When I first started writing for Mozo in 2011, term deposits were all the rage with interest rates sitting at as high as 6%. But as the years have passed and the RBA’s official cash rate has continued its downhill slide to record lows, term deposit rates have quickly tumbled to near the 2% mark.

But boy have things changed in the past few weeks, as the banks have made the surprising move to go against the RBA’s latest interest rate drop and hike up term deposit rates instead.

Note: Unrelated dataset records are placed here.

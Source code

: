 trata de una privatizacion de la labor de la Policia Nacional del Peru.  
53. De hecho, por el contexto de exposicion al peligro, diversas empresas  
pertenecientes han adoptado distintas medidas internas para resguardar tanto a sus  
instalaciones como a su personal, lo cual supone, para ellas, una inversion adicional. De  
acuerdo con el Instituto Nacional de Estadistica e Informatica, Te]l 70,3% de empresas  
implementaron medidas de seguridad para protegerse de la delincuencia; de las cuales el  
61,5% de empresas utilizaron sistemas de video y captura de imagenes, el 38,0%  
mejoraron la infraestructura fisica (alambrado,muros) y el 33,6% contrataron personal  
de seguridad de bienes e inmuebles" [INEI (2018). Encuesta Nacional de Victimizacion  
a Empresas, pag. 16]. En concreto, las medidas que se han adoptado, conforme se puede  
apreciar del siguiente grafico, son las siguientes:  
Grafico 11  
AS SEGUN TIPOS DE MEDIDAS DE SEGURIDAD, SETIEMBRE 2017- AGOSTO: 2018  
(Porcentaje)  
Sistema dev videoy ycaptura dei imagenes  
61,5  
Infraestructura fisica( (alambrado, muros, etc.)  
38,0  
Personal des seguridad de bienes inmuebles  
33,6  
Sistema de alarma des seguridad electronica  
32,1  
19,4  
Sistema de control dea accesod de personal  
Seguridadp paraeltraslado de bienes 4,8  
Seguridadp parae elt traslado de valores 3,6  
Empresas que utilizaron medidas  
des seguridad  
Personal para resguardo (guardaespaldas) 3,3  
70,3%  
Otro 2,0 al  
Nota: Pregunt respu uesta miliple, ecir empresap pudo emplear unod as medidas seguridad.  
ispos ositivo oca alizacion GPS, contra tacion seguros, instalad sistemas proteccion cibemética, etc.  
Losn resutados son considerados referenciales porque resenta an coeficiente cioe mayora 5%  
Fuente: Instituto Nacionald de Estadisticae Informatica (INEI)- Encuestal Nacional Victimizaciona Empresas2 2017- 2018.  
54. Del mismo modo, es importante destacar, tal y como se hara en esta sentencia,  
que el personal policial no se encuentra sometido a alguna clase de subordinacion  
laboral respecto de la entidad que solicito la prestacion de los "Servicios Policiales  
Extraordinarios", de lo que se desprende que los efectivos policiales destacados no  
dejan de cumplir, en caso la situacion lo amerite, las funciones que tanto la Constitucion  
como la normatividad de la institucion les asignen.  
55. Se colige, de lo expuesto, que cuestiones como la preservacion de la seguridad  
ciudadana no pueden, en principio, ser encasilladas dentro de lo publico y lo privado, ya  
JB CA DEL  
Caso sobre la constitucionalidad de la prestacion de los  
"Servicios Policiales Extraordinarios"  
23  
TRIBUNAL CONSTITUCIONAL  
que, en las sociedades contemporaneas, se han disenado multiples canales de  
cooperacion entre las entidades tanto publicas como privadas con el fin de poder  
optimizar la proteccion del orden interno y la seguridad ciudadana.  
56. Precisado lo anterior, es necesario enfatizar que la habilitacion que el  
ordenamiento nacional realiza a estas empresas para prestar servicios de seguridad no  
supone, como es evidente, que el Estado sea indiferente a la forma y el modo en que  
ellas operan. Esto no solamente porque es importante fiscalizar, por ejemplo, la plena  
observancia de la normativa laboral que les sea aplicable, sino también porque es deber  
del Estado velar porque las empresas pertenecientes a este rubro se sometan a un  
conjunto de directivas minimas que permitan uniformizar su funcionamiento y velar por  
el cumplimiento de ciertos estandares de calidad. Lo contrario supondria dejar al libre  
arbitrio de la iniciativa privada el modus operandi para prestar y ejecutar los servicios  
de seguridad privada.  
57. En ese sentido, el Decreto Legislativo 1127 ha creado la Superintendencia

This has resulted in the term deposit market getting a shakeup, putting these accounts back on the table as a competitive, low risk strategy for savers.

Let’s take a look at how the market has changed:

The big banks

All of the big 4 - CommBank, Westpac, ANZ and NAB - have announced they will hike up their term deposit rates by as much as 0.85%. As the table below shows if you’re looking to stash away $20k that rate difference can result in hundreds extra in your pocket.

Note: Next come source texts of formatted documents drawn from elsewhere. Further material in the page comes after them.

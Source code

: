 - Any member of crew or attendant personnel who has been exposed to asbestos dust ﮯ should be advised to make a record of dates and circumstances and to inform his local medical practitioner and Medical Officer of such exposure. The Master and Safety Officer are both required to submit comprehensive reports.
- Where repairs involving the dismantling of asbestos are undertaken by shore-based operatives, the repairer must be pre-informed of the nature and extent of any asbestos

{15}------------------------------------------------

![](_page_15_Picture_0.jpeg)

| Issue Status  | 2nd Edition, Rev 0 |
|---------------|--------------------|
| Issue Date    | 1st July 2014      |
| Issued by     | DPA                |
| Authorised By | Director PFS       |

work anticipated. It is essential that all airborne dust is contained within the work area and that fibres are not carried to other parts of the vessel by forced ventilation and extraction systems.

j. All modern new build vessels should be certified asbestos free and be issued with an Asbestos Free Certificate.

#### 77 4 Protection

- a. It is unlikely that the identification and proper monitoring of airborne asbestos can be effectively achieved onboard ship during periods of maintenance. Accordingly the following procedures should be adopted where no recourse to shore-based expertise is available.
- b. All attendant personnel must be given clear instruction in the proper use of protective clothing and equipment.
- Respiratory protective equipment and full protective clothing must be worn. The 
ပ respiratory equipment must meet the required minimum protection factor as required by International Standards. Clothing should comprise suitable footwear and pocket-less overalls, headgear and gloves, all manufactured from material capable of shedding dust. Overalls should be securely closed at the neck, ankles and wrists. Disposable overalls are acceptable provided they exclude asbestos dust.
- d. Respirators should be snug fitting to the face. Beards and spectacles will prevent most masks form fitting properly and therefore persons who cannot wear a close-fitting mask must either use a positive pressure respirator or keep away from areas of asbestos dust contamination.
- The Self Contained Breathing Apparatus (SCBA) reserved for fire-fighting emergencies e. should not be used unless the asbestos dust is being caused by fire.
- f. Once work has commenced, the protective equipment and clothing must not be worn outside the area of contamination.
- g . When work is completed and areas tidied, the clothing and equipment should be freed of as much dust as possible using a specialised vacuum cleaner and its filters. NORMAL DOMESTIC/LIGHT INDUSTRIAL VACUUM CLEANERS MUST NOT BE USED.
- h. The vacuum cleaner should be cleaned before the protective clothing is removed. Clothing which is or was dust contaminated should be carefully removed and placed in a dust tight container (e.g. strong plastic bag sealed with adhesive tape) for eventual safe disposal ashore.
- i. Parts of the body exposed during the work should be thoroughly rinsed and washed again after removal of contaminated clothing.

BankOld rateNew rateDifference on a $20,000 balance
CommBank1 year: 2.45%
2 years: 2.60% 
3 years: 2.70%
1 year: 3%
2 years: 3.10%
3 years: 3.20%
$110
$200
$300
Westpac1 year: 2.45%
2 years: 2.65%
3 years: 2.65%
1 year: 3%
2 years: 3.10%
3 years: 3.20%
$110
$180
$330
ANZ1 year: 2.40%
2 years: 2.45%
1 year: 3%
2 years: 3.20%
$120
$300
NAB8 months: 2.05%
8 months: 2.90%$114

*Scenarios assume interest is paid at maturity

What about smaller providers?

Of course, the big banks weren’t the only providers to give term deposit rates a bit of a shakeup, as our database shows 21 other providers have also hiked up rates attached to term deposits. 

This brings the highest term deposit rate for one year to 3.11% offered by Gateway Credit Union (increased by 11 basis points), for two years 3.20% with ANZ (increased by 75 basis points) and People's Choice Credit Union (increased by 20 basis points) and three years 3.25% from the Bank of Queensland (increased by 60 basis points).

Will rates continue their upward climb?

It’s hard to say whether banks will increase term deposit rates again in the near future, especially with predictions the official cash rate will come down even further to 1%. Some economists are tipping that banks may even reverse these term deposit rate increases in the next few months, so locking in now could be a good move if that happens. However, this is all speculation and only time will tell what the banks do. So watch this space...

3 must read term deposit tips

If you think you might take advantage of this sudden term deposit rate hike, then keep these tips in mind before you lock away your cash:

1. Consider your term carefully: While term deposits can be a great low risk investment, as the rate is fixed and you’ll be protected against any rate drops in the market, they aren’t very flexible when it comes to early withdrawals. That’s why it’s important to have a good think about the amount of time you want to open the term deposit for, so that you don’t find yourself dipping into that cash early and being charged a hefty penalty.

2. Have an emergency fund in place: A smart strategy for avoiding early withdrawals is having a separate account for emergencies, like a high interest savings account, that is easily accessible. So if your car breaks down or you receive an unexpectedly high bill, you’ll have the cash at hand and won’t need to withdraw your term deposit funds early.

3. Check your rate at maturity: If you are not planning on withdrawing your cash when the term deposit matures (e.g the term comes to an end) make sure you check the rate that applies to that account is still competitive once it rolls over. If it’s not, then make sure you take the time to look for a new term deposit, by comparing deals online, so you can move over your cash before it is locked in for another term.